▶ [TASK STATEMENT]: For the entries below, report every line that includes the word "several".

(Collected data entries)
****************

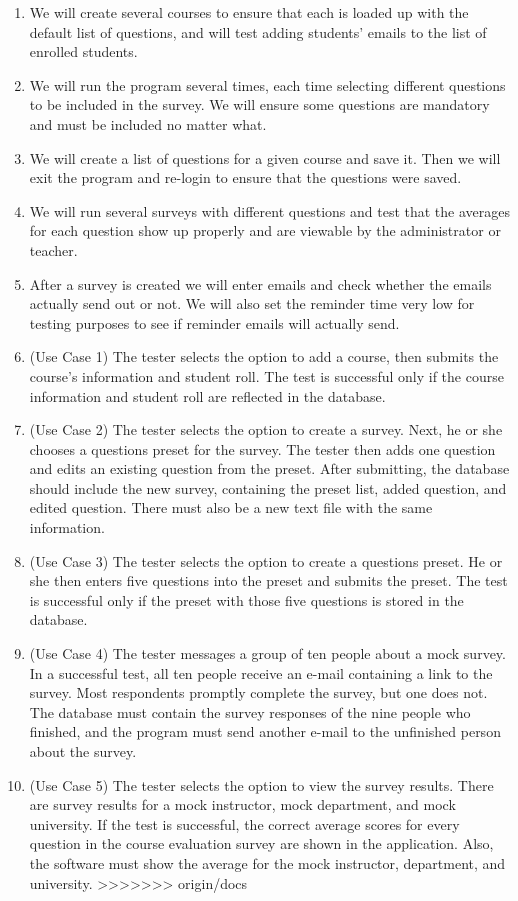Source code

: \documentclass{article}
\begin{document}
\begin{enumerate}
  \item We will create several courses to ensure that each is loaded up with the default list of questions, and will test adding students' emails to the list of enrolled students.
  \item We will run the program several times, each time selecting different questions to be included in the survey. We will ensure some questions are mandatory and must be included no matter what.
  \item We will create a list of questions for a given course and save it. Then we will exit the program and re-login to ensure that the questions were saved.
  \item We will run several surveys with different questions and test that the averages for each question show up properly and are viewable by the administrator or teacher.
  \item After a survey is created we will enter emails and check whether the emails actually send out or not. We will also set the reminder time very low for testing purposes to see if reminder emails will actually send.

  \item (Use Case 1) The tester selects the option to add a course, then submits the course's information and student roll. The test is successful only if the course information and student roll are reflected in the database.
  \item (Use Case 2) The tester selects the option to create a survey. Next, he or she chooses a questions preset for the survey. The tester then adds one question and edits an existing question from the preset. After submitting, the database should include the new survey, containing the preset list, added question, and edited question. There must also be a new text file with the same information.
  \item (Use Case 3) The tester selects the option to create a questions preset. He or she then enters five questions into the preset and submits the preset. The test is successful only if the preset with those five questions is stored in the database.
  \item (Use Case 4) The tester messages a group of ten people about a mock survey. In a successful test, all ten people receive an e-mail containing a link to the survey. Most respondents promptly complete the survey, but one does not. The database must contain the survey responses of the nine people who finished, and the program must send another e-mail to the unfinished person about the survey.
  \item (Use Case 5) The tester selects the option to view the survey results. There are survey results for a mock instructor, mock department, and mock university. If the test is successful, the correct average scores for every question in the course evaluation survey are shown in the application. Also, the software must show the average for the mock instructor, department, and university.
>>>>>>> origin/docs
\end{enumerate}
\end{document}
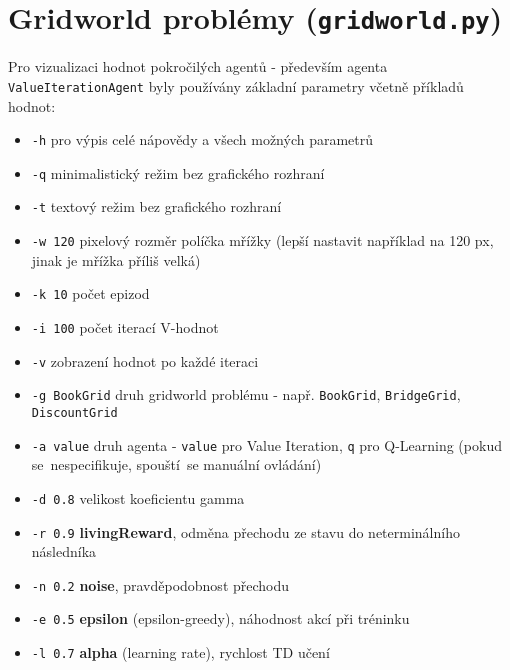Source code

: \section{Gridworld problémy (\texttt{gridworld.py})}
\label{priloha:manualg}
Pro vizualizaci hodnot pokročilých agentů - především agenta \texttt{ValueIterationAgent} byly používány základní parametry včetně příkladů hodnot:
\begin{itemize}
\item \texttt{-h} pro výpis celé nápovědy a všech možných parametrů
\item \texttt{-q} minimalistický režim bez grafického rozhraní
\item \texttt{-t} textový režim bez grafického rozhraní
\item \texttt{-w 120} pixelový rozměr políčka mřížky (lepší nastavit například na 120 px, jinak je mřížka příliš velká)
\item \texttt{-k 10} počet epizod
\item \texttt{-i 100} počet iterací V-hodnot
\item \texttt{-v} zobrazení hodnot po každé iteraci
\item \texttt{-g BookGrid} druh gridworld problému - např. \texttt{BookGrid}, \texttt{BridgeGrid}, \texttt{DiscountGrid}
\item \texttt{-a value} druh agenta - \texttt{value} pro Value Iteration, \texttt{q} pro Q-Learning (pokud se~nespecifikuje, spouští~se manuální ovládání)
\item \texttt{-d 0.8} velikost koeficientu gamma
\item \texttt{-r 0.9} \textbf{livingReward}, odměna přechodu ze stavu do neterminálního následníka
\item \texttt{-n 0.2} \textbf{noise}, pravděpodobnost přechodu 
\item \texttt{-e 0.5} \textbf{epsilon} (epsilon-greedy), náhodnost akcí při tréninku
\item \texttt{-l 0.7} \textbf{alpha} (learning rate), rychlost TD učení
\end{itemize}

****************

▶ [EXERCISE OUTPUT]:
  \item We will create several courses to ensure that each is loaded up with the default list of questions, and will test adding students' emails to the list of enrolled students.
  \item We will run the program several times, each time selecting different questions to be included in the survey. We will ensure some questions are mandatory and must be included no matter what.
  \item We will run several surveys with different questions and test that the averages for each question show up properly and are viewable by the administrator or teacher.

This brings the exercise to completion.